Biodiesel is a vegetable oil- or animal fat-based diesel fuel, made by chemically reacting alcohol with lipids from, by ways of example, rape seed oil, palm oil or soy oil, generating long-chain alkyl esters of methyl, propyl or ethyl. Biodiesel is used in standard diesel engines. In standard diesel engines equipped with injection pumps biodiesel can be used either unblended in pure form (“B100”) or, alternatively, may be blended with mineral diesel fuel (petroleum diesel, petrodiesel) at any concentration. However, for instance, new high pressure (29,000 psi=200 MPa) common-rail diesel engines have strict factory limits of B5 or B20 (meaning a permitted maximum of 5 vol % and 20 vol % of biodiesel in the blend) depending on manufacturer.
Biodiesel can be used as fuel without altering the combustion engine. However, biodiesel as well as synthetic diesel have densities and specific caloric values different from petrodiesel. This may result in the necessity to alter the fuel quantity for instance in an injection system for achieving the same engine torque and same rotational speed when using varying fuels of fuel compositions.
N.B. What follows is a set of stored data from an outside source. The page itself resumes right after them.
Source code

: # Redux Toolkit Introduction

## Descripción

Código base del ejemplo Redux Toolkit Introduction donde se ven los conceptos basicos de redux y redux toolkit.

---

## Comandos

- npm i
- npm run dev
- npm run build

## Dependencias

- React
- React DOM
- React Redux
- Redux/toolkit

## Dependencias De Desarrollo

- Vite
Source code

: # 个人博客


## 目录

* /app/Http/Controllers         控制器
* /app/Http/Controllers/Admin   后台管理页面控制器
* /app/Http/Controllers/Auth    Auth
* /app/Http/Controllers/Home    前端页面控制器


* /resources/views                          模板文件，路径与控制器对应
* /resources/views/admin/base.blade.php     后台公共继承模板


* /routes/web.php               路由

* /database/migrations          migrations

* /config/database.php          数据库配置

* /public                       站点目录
Altering the injected fuel quantity on the other hand may require an adaptation of control parameters of the engine control as this may influence the exhaust temperature as well as the exhaust composition.
For instance, the amount of soot generated in the engine as well as the content of nitrogen oxides is influenced by the fuel composition and may even be improved compared to petrodiesel, so that the exhaust regeneration has to be adapted, too. Typically, the engine calibration is usually not optimally adapted with respect to emissions, noise, fuel consumption and the like when such synthetic diesel or biodiesel fuel additives are used together with petrodiesel or, if petrodiesel is completely replaced, by such alternative fuels.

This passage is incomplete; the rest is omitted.